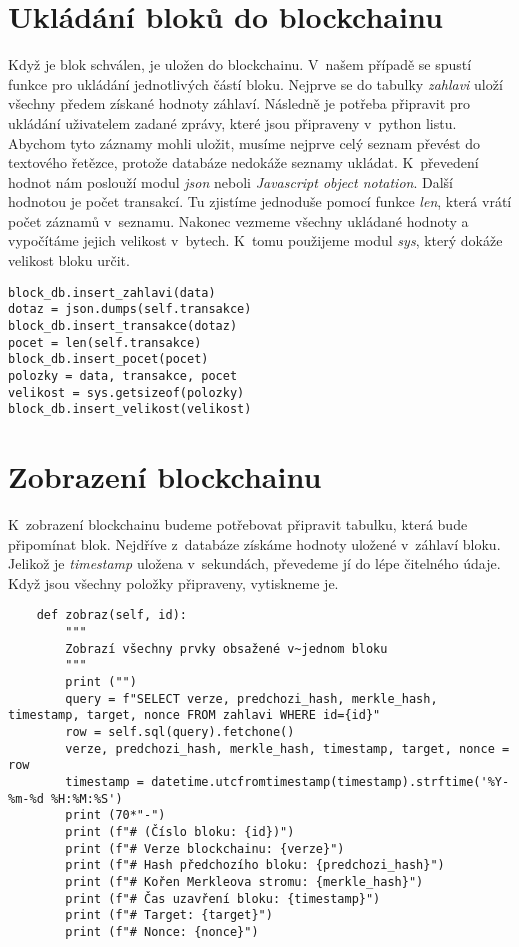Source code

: \documentclass[12pt]{report}			%
\begin{document}
{	\section{Ukládání bloků do blockchainu}{
Když je blok schválen, je uložen do blockchainu. V~našem případě se spustí funkce pro ukládání jednotlivých částí bloku. Nejprve se do tabulky \textit{zahlavi} uloží všechny předem získané hodnoty záhlaví. Následně je potřeba připravit pro ukládání uživatelem zadané zprávy, které jsou připraveny v~python listu. Abychom tyto záznamy mohli uložit, musíme nejprve celý seznam převést do textového řetězce, protože databáze nedokáže seznamy ukládat. K~převedení hodnot nám poslouží modul \textit{json} neboli \textit{Javascript object notation}. Další hodnotou je počet transakcí. Tu zjistíme jednoduše pomocí funkce \textit{len}, která vrátí počet záznamů v~seznamu. Nakonec vezmeme všechny ukládané hodnoty a vypočítáme jejich velikost v~bytech. K~tomu použijeme modul \textit{sys}, který dokáže velikost bloku určit.
} 
\begin{lstlisting}
block_db.insert_zahlavi(data)
dotaz = json.dumps(self.transakce)
block_db.insert_transakce(dotaz)
pocet = len(self.transakce)
block_db.insert_pocet(pocet)
polozky = data, transakce, pocet
velikost = sys.getsizeof(polozky)
block_db.insert_velikost(velikost)
\end{lstlisting}
	\section{Zobrazení blockchainu}
K~zobrazení blockchainu budeme potřebovat připravit tabulku, která bude připomínat blok. Nejdříve z~databáze získáme hodnoty uložené v~záhlaví bloku. Jelikož je \textit{timestamp} uložena v~sekundách, převedeme jí do lépe čitelného údaje. Když jsou všechny položky připraveny, vytiskneme je.
\begin{lstlisting}	
	def zobraz(self, id):
        """
        Zobrazí všechny prvky obsažené v~jednom bloku
        """
        print ("")
        query = f"SELECT verze, predchozi_hash, merkle_hash, timestamp, target, nonce FROM zahlavi WHERE id={id}" 
        row = self.sql(query).fetchone()
        verze, predchozi_hash, merkle_hash, timestamp, target, nonce = row
        timestamp = datetime.utcfromtimestamp(timestamp).strftime('%Y-%m-%d %H:%M:%S')
        print (70*"-") 
        print (f"# (Číslo bloku: {id})")   
        print (f"# Verze blockchainu: {verze}")
        print (f"# Hash předchozího bloku: {predchozi_hash}")
        print (f"# Kořen Merkleova stromu: {merkle_hash}")
        print (f"# Čas uzavření bloku: {timestamp}")
        print (f"# Target: {target}")
        print (f"# Nonce: {nonce}")
\end{lstlisting}

}
\end{document}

> [Task description] Nothing is wanted except the number of lines in the entries above that include the word "print".

> [Finished task] 9